Monday, 11/10/2025 9:30:06 PM

Monday, November 10, 2025 9:30:06 PM

Post# of 446745
Sleven, I hope it is a view that is dead wrong, but here is my thought process. 
First I need to say that this is Amarin, and for all the double digit years that I have been a shareholder only one or two positive things have ever happened to it. No need to elucidate all the bad luck, mismanagement, cutthroat competitors' attacks, that have beset us. 
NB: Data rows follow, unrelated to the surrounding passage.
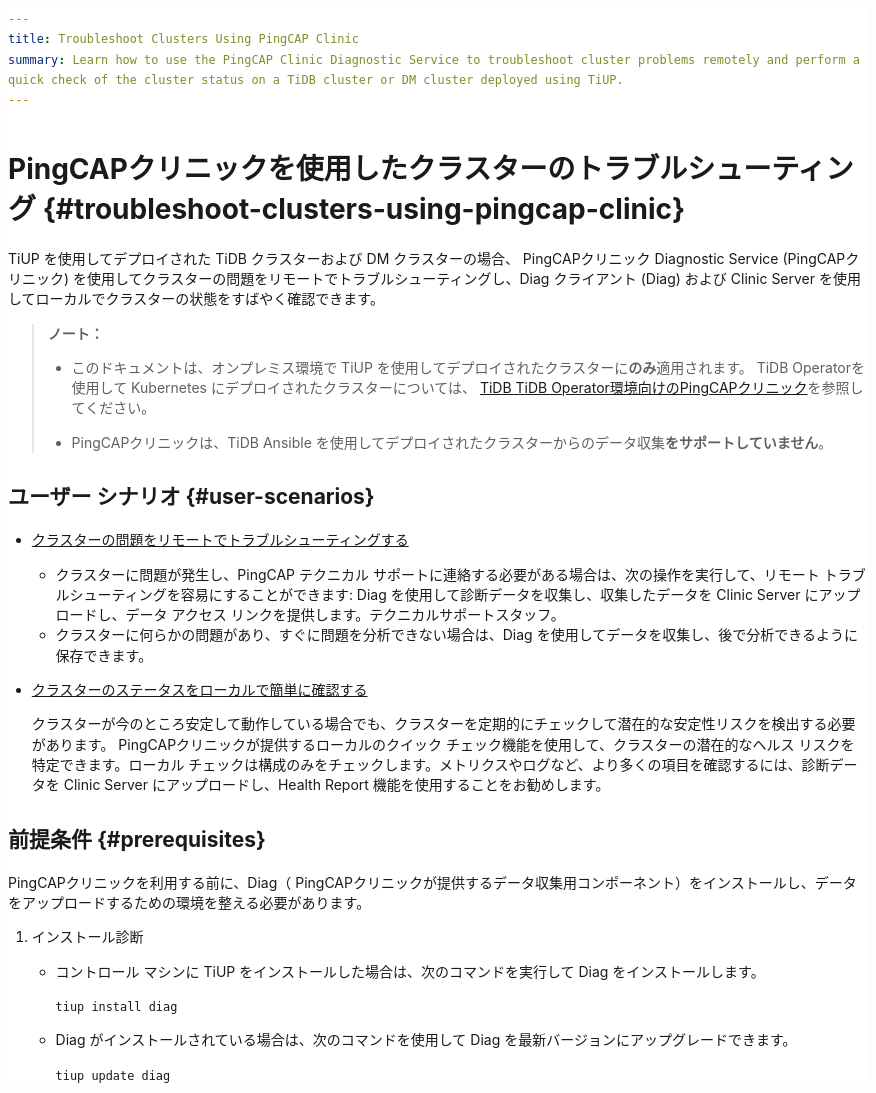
 ```yaml
---
title: Troubleshoot Clusters Using PingCAP Clinic
summary: Learn how to use the PingCAP Clinic Diagnostic Service to troubleshoot cluster problems remotely and perform a quick check of the cluster status on a TiDB cluster or DM cluster deployed using TiUP.
---
```


# PingCAPクリニックを使用したクラスターのトラブルシューティング {#troubleshoot-clusters-using-pingcap-clinic}

TiUP を使用してデプロイされた TiDB クラスターおよび DM クラスターの場合、 PingCAPクリニック Diagnostic Service (PingCAPクリニック) を使用してクラスターの問題をリモートでトラブルシューティングし、Diag クライアント (Diag) および Clinic Server を使用してローカルでクラスターの状態をすばやく確認できます。

> **ノート：**
>
> -   このドキュメントは、オンプレミス環境で TiUP を使用してデプロイされたクラスターに**のみ**適用されます。 TiDB Operatorを使用して Kubernetes にデプロイされたクラスターについては、 [TiDB TiDB Operator環境向けのPingCAPクリニック](https://docs.pingcap.com/tidb-in-kubernetes/stable/clinic-user-guide)を参照してください。
>
> -   PingCAPクリニックは、TiDB Ansible を使用してデプロイされたクラスターからのデータ収集**をサポートしていません**。

## ユーザー シナリオ {#user-scenarios}

-   [クラスターの問題をリモートでトラブルシューティングする](#troubleshoot-cluster-problems-remotely)

    -   クラスターに問題が発生し、PingCAP テクニカル サポートに連絡する必要がある場合は、次の操作を実行して、リモート トラブルシューティングを容易にすることができます: Diag を使用して診断データを収集し、収集したデータを Clinic Server にアップロードし、データ アクセス リンクを提供します。テクニカルサポートスタッフ。
    -   クラスターに何らかの問題があり、すぐに問題を分析できない場合は、Diag を使用してデータを収集し、後で分析できるように保存できます。

-   [クラスターのステータスをローカルで簡単に確認する](#perform-a-quick-check-on-the-cluster-status-locally)

    クラスターが今のところ安定して動作している場合でも、クラスターを定期的にチェックして潜在的な安定性リスクを検出する必要があります。 PingCAPクリニックが提供するローカルのクイック チェック機能を使用して、クラスターの潜在的なヘルス リスクを特定できます。ローカル チェックは構成のみをチェックします。メトリクスやログなど、より多くの項目を確認するには、診断データを Clinic Server にアップロードし、Health Report 機能を使用することをお勧めします。

## 前提条件 {#prerequisites}

PingCAPクリニックを利用する前に、Diag（ PingCAPクリニックが提供するデータ収集用コンポーネント）をインストールし、データをアップロードするための環境を整える必要があります。

1.  インストール診断

    -   コントロール マシンに TiUP をインストールした場合は、次のコマンドを実行して Diag をインストールします。

        ```bash
        tiup install diag
        ```

    -   Diag がインストールされている場合は、次のコマンドを使用して Diag を最新バージョンにアップグレードできます。

        ```bash
        tiup update diag
        ```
We are talking EU here.  I believe the eligible population there for V's benefits wrt the CVD indication far outnumbers those for the indication that may come out from the EMT2 Leeds study.  The sp has not been rewarded for V's value there as a CVD med so how can I jump to the conclusion that it will for the cancer study.  Now, where my thought process could be grossly wrong is twofold:
First, the word cancer carries more heft and fear than CVD - heck almost everyone of age has CVD.  Secondly, there are not a bunch of markers that can be used to cause docs to prescribe V (unlike a high cholesterol test automatically makes the doc write a script for statins), but here if the specified cancer pops up and V turns up with great pfs numbers in the trial it could be one of the top things oncologists turn to.  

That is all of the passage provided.